Der Philosoph Julian Nida-Rümelin beklagt einen „Trend zur Dramatisierung und Polarisierung“ in den Medien. Es sei empirisch messbar, dass abwegige und exzentrische Positionen mehr Aufmerksamkeit in den Sozialen Medien gewönnen, sagt Nida-Rümelin der Frankfurter Allgemeinen Zeitung. Auch seriöse Printmedien und die öffentlich-rechtlichen Sender gäben diesem Trend nach. „Das ist keine gute Entwicklung für die Demokratie“, sagte Nida-Rümelin.
Eine zunehmende Diffamierung und eine zur Ausgrenzung neigende Diskurskultur belaste die Demokratie. „Das haben wir leider aus den USA übernommen“, sagte Nida-Rümelin.
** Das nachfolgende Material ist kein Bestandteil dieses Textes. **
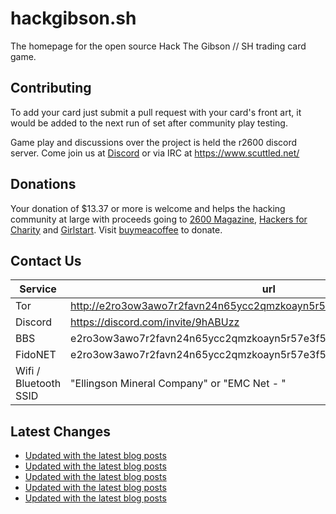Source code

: # hackgibson.sh
The homepage for the open source Hack The Gibson // SH trading card game.


## Contributing

To add your card just submit a pull request with your card's front art, it would be added to the next run of set after community play testing.

Game play and discussions over the project is held the r2600 discord server. Come join us at [Discord](https://discord.com/invite/9hABUzz) or via IRC at https://www.scuttled.net/


## Donations

Your donation of $13.37 or more is welcome and helps the hacking community at large with proceeds going to [2600 Magazine](https://2600.com/), [Hackers for Charity](https://hackersforcharity.org) and [Girlstart](https://girlstart.org).  Visit [buymeacoffee](https://www.buymeacoffee.com/hackgibson.sh) to donate.


## Contact Us

Service | url
-|-
Tor | http://e2ro3ow3awo7r2favn24n65ycc2qmzkoayn5r57e3f56nvjwdcgg32ad.onion
Discord | https://discord.com/invite/9hABUzz
BBS | e2ro3ow3awo7r2favn24n65ycc2qmzkoayn5r57e3f56nvjwdcgg32ad.onion:23
FidoNET | e2ro3ow3awo7r2favn24n65ycc2qmzkoayn5r57e3f56nvjwdcgg32ad.onion:24554
Wifi / Bluetooth SSID | "Ellingson Mineral Company" or "EMC Net - <fidonet address>"

## Latest Changes
<!-- BLOG-POST-LIST:START -->
- [Updated with the latest blog posts](https://github.com/DFW2600/hackgibson.sh/commit/26dc2b235ed5550a689fac7962a1c4f48ff2b19c)
- [Updated with the latest blog posts](https://github.com/DFW2600/hackgibson.sh/commit/9257b8d6439d17839f13b655c2826e20bb1c9bce)
- [Updated with the latest blog posts](https://github.com/DFW2600/hackgibson.sh/commit/7065eb6809bc63e981f6fca3d85796a52b83c76c)
- [Updated with the latest blog posts](https://github.com/DFW2600/hackgibson.sh/commit/603fc74059341a01a33d61d455f66b2ce103ac9b)
- [Updated with the latest blog posts](https://github.com/DFW2600/hackgibson.sh/commit/200595570579be250c6b4ba4264f72d07297aec4)
<!-- BLOG-POST-LIST:END -->
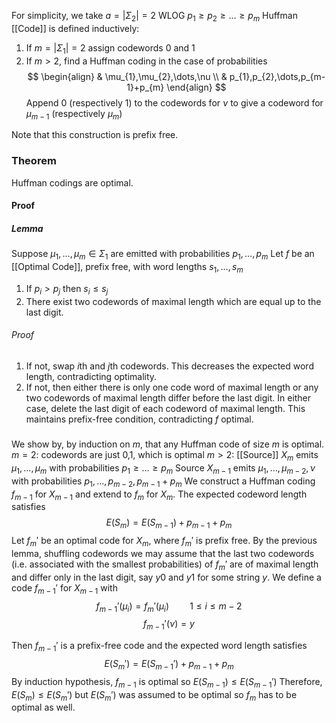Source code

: For simplicity, we take $a=\lvert \Sigma_{2} \rvert=2$
WLOG $p_{1}\geq p_{2}\geq\dots\geq p_{m}$
Huffman [[Code]] is defined inductively:
1. If $m=\lvert \Sigma_{1} \rvert=2$ assign codewords 0 and 1
2. If $m>2$, find a Huffman coding in the case of probabilities
$$
\begin{align}
 & \mu_{1},\mu_{2},\dots,\nu \\
 & p_{1},p_{2},\dots,p_{m-1}+p_{m}
\end{align}
$$
Append 0 (respectively 1) to the codewords for $\nu$ to give a codeword for $\mu_{m-1}$ (respectively $\mu_{m}$)

Note that this construction is prefix free.

### Theorem
Huffman codings are optimal.
#### Proof
##### Lemma 
Suppose $\mu_{1},\dots,\mu_{m}\in \Sigma_{1}$ are emitted with probabilities $p_{1},\dots,p_{m}$
Let $f$ be an [[Optimal Code]], prefix free, with word lengths $s_{1},\dots ,s_{m}$
1. If $p_{i}>p_{j}$ then $s_{i}\leq s_{j}$
2. There exist two codewords of maximal length which are equal up to the last digit.
###### Proof
1. If not, swap $i$th and $j$th codewords. This decreases the expected word length, contradicting optimality.
2. If not, then either there is only one code word of maximal length or any two codewords of maximal length differ before the last digit. In either case, delete the last digit of each codeword of maximal length. This maintains prefix-free condition, contradicting $f$ optimal.

#####
We show by, by induction on $m$, that any Huffman code of size $m$ is optimal.
$m=2$: codewords are just 0,1, which is optimal
$m>2:$ [[Source]] $X_{m}$ emits $\mu_{1},\dots,\mu_{m}$ with probabilities $p_{1}\geq\dots\geq p_{m}$
Source $X_{m-1}$ emits $\mu_{1},\dots,\mu_{m-2},\nu$ with probabilities $p_{1},\dots,p_{m-2},p_{m-1}+p_{m}$
We construct a Huffman coding $f_{m-1}$ for $X_{m-1}$ and extend to $f_{m}$ for $X_{m}$. The expected codeword length satisfies
$$
E(S_{m})=E(S_{m-1})+p_{m-1}+p_{m}
$$
Let $f_{m}'$ be an optimal code for $X_{m}$, where $f_{m}'$ is prefix free.
By the previous lemma, shuffling codewords we may assume that the last two codewords (i.e. associated with the smallest probabilities) of $f_{m}'$ are of maximal length and differ only in the last digit, say $y 0$ and $y 1$ for some string $y$.
We define a code $f_{m-1}'$ for $X_{m-1}$ with 
$$
f_{m-1}'(\mu_{i})=f_{m}'(\mu_{i}) \quad %quad
\quad %quad
1\leq i\leq m-2
$$
$$
f_{m-1}'(\nu)=y
$$

Then $f_{m-1}'$ is a prefix-free code and the expected word length satisfies 
$$
E(S_{m}')=E(S_{m-1}')+p_{m-1}+p_{m}
$$
By induction hypothesis, $f_{m-1}$ is optimal so $E(S_{m-1})\leq E(S_{m-1}')$
Therefore, $E(S_{m})\leq E(S_{m}')$ but $E(S_{m}')$ was assumed to be optimal so $f_{m}$ has to be optimal as well. 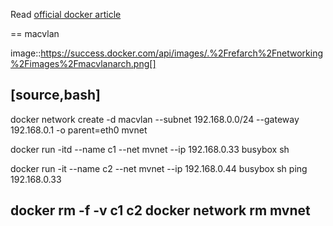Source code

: 
Read [official docker article](https://success.docker.com/article/networking)

== macvlan

image::https://success.docker.com/api/images/.%2Frefarch%2Fnetworking%2Fimages%2Fmacvlanarch.png[]

[source,bash]
----
docker network create -d macvlan --subnet 192.168.0.0/24 --gateway 192.168.0.1 -o parent=eth0 mvnet

docker run -itd --name c1 --net mvnet --ip 192.168.0.33 busybox sh

docker run -it --name c2 --net mvnet --ip 192.168.0.44 busybox sh
ping 192.168.0.33

docker rm -f -v c1 c2
docker network rm mvnet
----
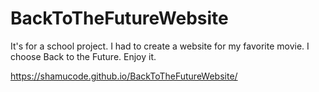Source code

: # BackToTheFutureWebsite

It's for a school project. I had to create a website for my favorite movie. I choose Back to the Future. Enjoy it.

https://shamucode.github.io/BackToTheFutureWebsite/
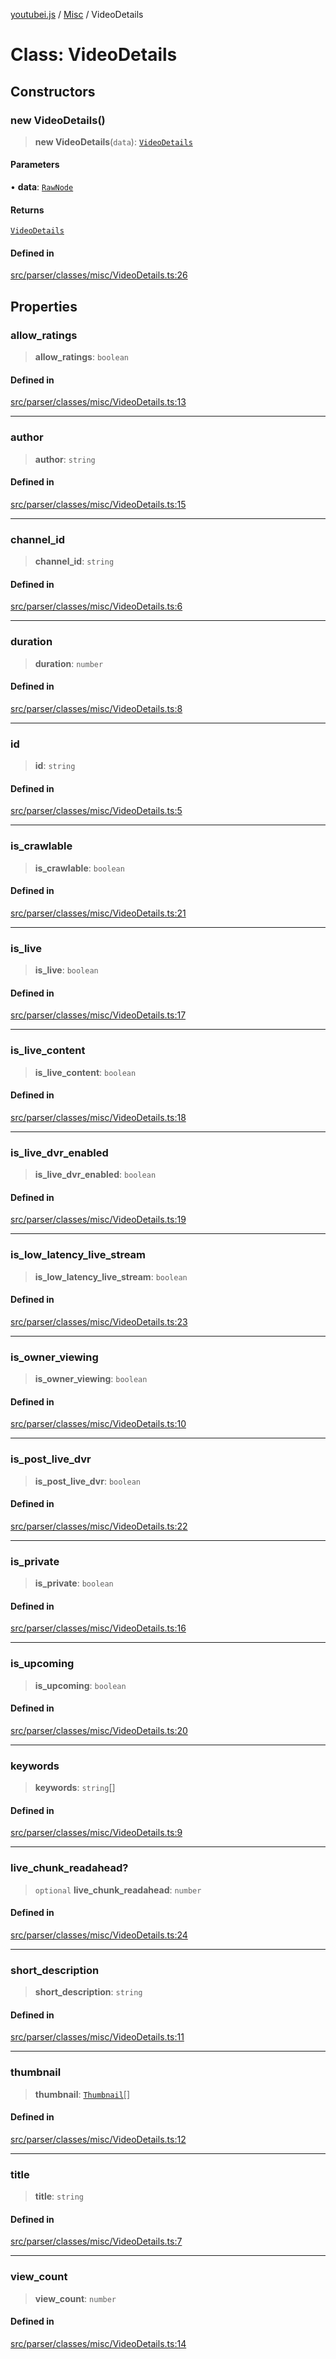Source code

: [youtubei.js](../../../README.md) / [Misc](../README.md) / VideoDetails

# Class: VideoDetails

## Constructors

### new VideoDetails()

> **new VideoDetails**(`data`): [`VideoDetails`](VideoDetails.md)

#### Parameters

• **data**: [`RawNode`](../../APIResponseTypes/type-aliases/RawNode.md)

#### Returns

[`VideoDetails`](VideoDetails.md)

#### Defined in

[src/parser/classes/misc/VideoDetails.ts:26](https://github.com/LuanRT/YouTube.js/blob/eb21af33db708f0355f4fb15881f5d4fabc7b06c/src/parser/classes/misc/VideoDetails.ts#L26)

## Properties

### allow\_ratings

> **allow\_ratings**: `boolean`

#### Defined in

[src/parser/classes/misc/VideoDetails.ts:13](https://github.com/LuanRT/YouTube.js/blob/eb21af33db708f0355f4fb15881f5d4fabc7b06c/src/parser/classes/misc/VideoDetails.ts#L13)

***

### author

> **author**: `string`

#### Defined in

[src/parser/classes/misc/VideoDetails.ts:15](https://github.com/LuanRT/YouTube.js/blob/eb21af33db708f0355f4fb15881f5d4fabc7b06c/src/parser/classes/misc/VideoDetails.ts#L15)

***

### channel\_id

> **channel\_id**: `string`

#### Defined in

[src/parser/classes/misc/VideoDetails.ts:6](https://github.com/LuanRT/YouTube.js/blob/eb21af33db708f0355f4fb15881f5d4fabc7b06c/src/parser/classes/misc/VideoDetails.ts#L6)

***

### duration

> **duration**: `number`

#### Defined in

[src/parser/classes/misc/VideoDetails.ts:8](https://github.com/LuanRT/YouTube.js/blob/eb21af33db708f0355f4fb15881f5d4fabc7b06c/src/parser/classes/misc/VideoDetails.ts#L8)

***

### id

> **id**: `string`

#### Defined in

[src/parser/classes/misc/VideoDetails.ts:5](https://github.com/LuanRT/YouTube.js/blob/eb21af33db708f0355f4fb15881f5d4fabc7b06c/src/parser/classes/misc/VideoDetails.ts#L5)

***

### is\_crawlable

> **is\_crawlable**: `boolean`

#### Defined in

[src/parser/classes/misc/VideoDetails.ts:21](https://github.com/LuanRT/YouTube.js/blob/eb21af33db708f0355f4fb15881f5d4fabc7b06c/src/parser/classes/misc/VideoDetails.ts#L21)

***

### is\_live

> **is\_live**: `boolean`

#### Defined in

[src/parser/classes/misc/VideoDetails.ts:17](https://github.com/LuanRT/YouTube.js/blob/eb21af33db708f0355f4fb15881f5d4fabc7b06c/src/parser/classes/misc/VideoDetails.ts#L17)

***

### is\_live\_content

> **is\_live\_content**: `boolean`

#### Defined in

[src/parser/classes/misc/VideoDetails.ts:18](https://github.com/LuanRT/YouTube.js/blob/eb21af33db708f0355f4fb15881f5d4fabc7b06c/src/parser/classes/misc/VideoDetails.ts#L18)

***

### is\_live\_dvr\_enabled

> **is\_live\_dvr\_enabled**: `boolean`

#### Defined in

[src/parser/classes/misc/VideoDetails.ts:19](https://github.com/LuanRT/YouTube.js/blob/eb21af33db708f0355f4fb15881f5d4fabc7b06c/src/parser/classes/misc/VideoDetails.ts#L19)

***

### is\_low\_latency\_live\_stream

> **is\_low\_latency\_live\_stream**: `boolean`

#### Defined in

[src/parser/classes/misc/VideoDetails.ts:23](https://github.com/LuanRT/YouTube.js/blob/eb21af33db708f0355f4fb15881f5d4fabc7b06c/src/parser/classes/misc/VideoDetails.ts#L23)

***

### is\_owner\_viewing

> **is\_owner\_viewing**: `boolean`

#### Defined in

[src/parser/classes/misc/VideoDetails.ts:10](https://github.com/LuanRT/YouTube.js/blob/eb21af33db708f0355f4fb15881f5d4fabc7b06c/src/parser/classes/misc/VideoDetails.ts#L10)

***

### is\_post\_live\_dvr

> **is\_post\_live\_dvr**: `boolean`

#### Defined in

[src/parser/classes/misc/VideoDetails.ts:22](https://github.com/LuanRT/YouTube.js/blob/eb21af33db708f0355f4fb15881f5d4fabc7b06c/src/parser/classes/misc/VideoDetails.ts#L22)

***

### is\_private

> **is\_private**: `boolean`

#### Defined in

[src/parser/classes/misc/VideoDetails.ts:16](https://github.com/LuanRT/YouTube.js/blob/eb21af33db708f0355f4fb15881f5d4fabc7b06c/src/parser/classes/misc/VideoDetails.ts#L16)

***

### is\_upcoming

> **is\_upcoming**: `boolean`

#### Defined in

[src/parser/classes/misc/VideoDetails.ts:20](https://github.com/LuanRT/YouTube.js/blob/eb21af33db708f0355f4fb15881f5d4fabc7b06c/src/parser/classes/misc/VideoDetails.ts#L20)

***

### keywords

> **keywords**: `string`[]

#### Defined in

[src/parser/classes/misc/VideoDetails.ts:9](https://github.com/LuanRT/YouTube.js/blob/eb21af33db708f0355f4fb15881f5d4fabc7b06c/src/parser/classes/misc/VideoDetails.ts#L9)

***

### live\_chunk\_readahead?

> `optional` **live\_chunk\_readahead**: `number`

#### Defined in

[src/parser/classes/misc/VideoDetails.ts:24](https://github.com/LuanRT/YouTube.js/blob/eb21af33db708f0355f4fb15881f5d4fabc7b06c/src/parser/classes/misc/VideoDetails.ts#L24)

***

### short\_description

> **short\_description**: `string`

#### Defined in

[src/parser/classes/misc/VideoDetails.ts:11](https://github.com/LuanRT/YouTube.js/blob/eb21af33db708f0355f4fb15881f5d4fabc7b06c/src/parser/classes/misc/VideoDetails.ts#L11)

***

### thumbnail

> **thumbnail**: [`Thumbnail`](Thumbnail.md)[]

#### Defined in

[src/parser/classes/misc/VideoDetails.ts:12](https://github.com/LuanRT/YouTube.js/blob/eb21af33db708f0355f4fb15881f5d4fabc7b06c/src/parser/classes/misc/VideoDetails.ts#L12)

***

### title

> **title**: `string`

#### Defined in

[src/parser/classes/misc/VideoDetails.ts:7](https://github.com/LuanRT/YouTube.js/blob/eb21af33db708f0355f4fb15881f5d4fabc7b06c/src/parser/classes/misc/VideoDetails.ts#L7)

***

### view\_count

> **view\_count**: `number`

#### Defined in

[src/parser/classes/misc/VideoDetails.ts:14](https://github.com/LuanRT/YouTube.js/blob/eb21af33db708f0355f4fb15881f5d4fabc7b06c/src/parser/classes/misc/VideoDetails.ts#L14)

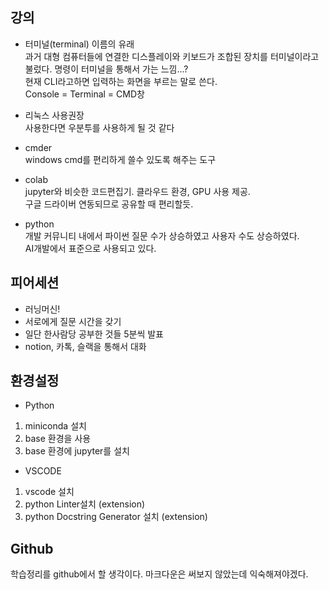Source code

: ## 강의

* 터미널(terminal) 이름의 유래  
과거 대형 컴퓨터들에 연결한 디스플레이와 키보드가 조합된 장치를 터미널이라고 불렀다. 명령이 터미널을 통해서 가는 느낌...?   
현재 CLI라고하면 입력하는 화면을 부르는 말로 쓴다.   
Console = Terminal = CMD창 

* 리눅스 사용권장  
 사용한다면 우분투를 사용하게 될 것 같다

* cmder  
windows cmd를 편리하게 쓸수 있도록 해주는 도구

* colab  
jupyter와 비슷한 코드편집기. 클라우드 환경, GPU 사용 제공.   
구글 드라이버 연동되므로 공유할 때 편리할듯.

* python  
개발 커뮤니티 내에서 파이썬 질문 수가 상승하였고 사용자 수도 상승하였다.  
AI개발에서 표준으로 사용되고 있다.

## 피어세션  

* 러닝머신!
* 서로에게 질문 시간을 갖기
* 일단 한사람당 공부한 것들 5분씩 발표
* notion, 카톡, 슬랙을 통해서 대화

## 환경설정

* Python  
1. miniconda 설치
2. base 환경을 사용
3. base 환경에 jupyter를 설치

* VSCODE  
1. vscode 설치
2. python Linter설치 (extension)
3. python Docstring Generator 설치 (extension)

## Github

학습정리를 github에서 할 생각이다. 마크다운은 써보지 않았는데 익숙해져야겠다.   
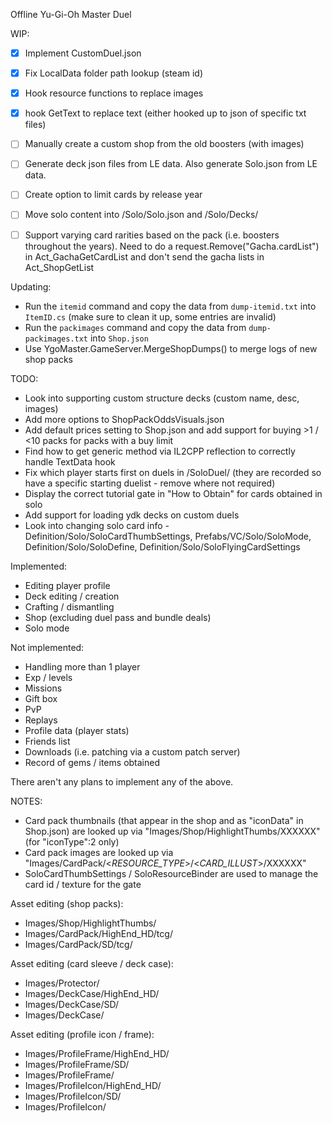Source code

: Offline Yu-Gi-Oh Master Duel

WIP:
- [x] Implement CustomDuel.json
- [x] Fix LocalData folder path lookup (steam id)
- [x] Hook resource functions to replace images
- [x] hook GetText to replace text (either hooked up to json of specific txt files)
- [ ] Manually create a custom shop from the old boosters (with images)
- [ ] Generate deck json files from LE data. Also generate Solo.json from LE data.
- [ ] Create option to limit cards by release year
- [ ] Move solo content into /Solo/Solo.json and /Solo/Decks/

- [ ] Support varying card rarities based on the pack (i.e. boosters throughout the years). Need to do a request.Remove("Gacha.cardList") in Act_GachaGetCardList and don't send the gacha lists in Act_ShopGetList

Updating:
- Run the `itemid` command and copy the data from `dump-itemid.txt` into `ItemID.cs` (make sure to clean it up, some entries are invalid)
- Run the `packimages` command and copy the data from `dump-packimages.txt` into `Shop.json`
- Use YgoMaster.GameServer.MergeShopDumps() to merge logs of new shop packs

TODO:
- Look into supporting custom structure decks (custom name, desc, images)
- Add more options to ShopPackOddsVisuals.json
- Add default prices setting to Shop.json and add support for buying >1 / <10 packs for packs with a buy limit
- Find how to get generic method via IL2CPP reflection to correctly handle TextData hook
- Fix which player starts first on duels in /SoloDuel/ (they are recorded so have a specific starting duelist - remove where not required)
- Display the correct tutorial gate in "How to Obtain" for cards obtained in solo
- Add support for loading ydk decks on custom duels
- Look into changing solo card info - Definition/Solo/SoloCardThumbSettings, Prefabs/VC/Solo/SoloMode, Definition/Solo/SoloDefine, Definition/Solo/SoloFlyingCardSettings

Implemented:
- Editing player profile
- Deck editing / creation
- Crafting / dismantling
- Shop (excluding duel pass and bundle deals)
- Solo mode

Not implemented:
- Handling more than 1 player
- Exp / levels
- Missions
- Gift box
- PvP
- Replays
- Profile data (player stats)
- Friends list
- Downloads (i.e. patching via a custom patch server)
- Record of gems / items obtained

There aren't any plans to implement any of the above.

NOTES:
- Card pack thumbnails (that appear in the shop and as "iconData" in Shop.json) are looked up via "Images/Shop/HighlightThumbs/XXXXXX" (for "iconType":2 only)
- Card pack images are looked up via "Images/CardPack/<_RESOURCE_TYPE_>/<_CARD_ILLUST_>/XXXXXX"
- SoloCardThumbSettings / SoloResourceBinder are used to manage the card id / texture for the gate

Asset editing (shop packs):
- Images/Shop/HighlightThumbs/
- Images/CardPack/HighEnd_HD/tcg/
- Images/CardPack/SD/tcg/

Asset editing (card sleeve / deck case):
- Images/Protector/
- Images/DeckCase/HighEnd_HD/
- Images/DeckCase/SD/
- Images/DeckCase/

Asset editing (profile icon / frame):
- Images/ProfileFrame/HighEnd_HD/
- Images/ProfileFrame/SD/
- Images/ProfileFrame/
- Images/ProfileIcon/HighEnd_HD/
- Images/ProfileIcon/SD/
- Images/ProfileIcon/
Dort gebe es kein Austausch von Argumenten, „da wird fast nur noch polemisiert“. Demokratie lasse sich aber nur durch eine zivilkulturelle Praxis stärken und vitalisieren.
Gesellschaft sollte respektvoll mit Meinungsverschiedenheiten umgehen
Nida-Rümelin plädierte für „Fallibilismus“ in der Demokratie. Der Begriff besage, dass auch etwas, das sehr gewiss erscheint, sich als Irrtum herausstellen könne. Diese Haltung sollte die Gesellschaft veranlassen, respektvoll mit Meinungsverschiedenheiten umzugehen. Auch eine exzentrische Position könne sich am Ende als richtig herausstellen. Die Einstellung des Fallibilismus gehöre zu einer Kultur des respektvollen öffentlichen Meinungsaustauschs, sagte der Philosoph.
Nida-Rümelin hatte bis 2020 den Lehrstuhl für Philosophie und politische Theorie an der Ludwig-Maximilians-Universität München inne. Von 2001 bis 2002 war er Kulturstaatsminister unter dem damaligen Bundeskanzler Gerhard Schröder (SPD). Er ist Mitglied im Direktorium des Bayerischen Forschungsinstituts für digitale Transformation und publiziert zu demokratieethischen Fragen.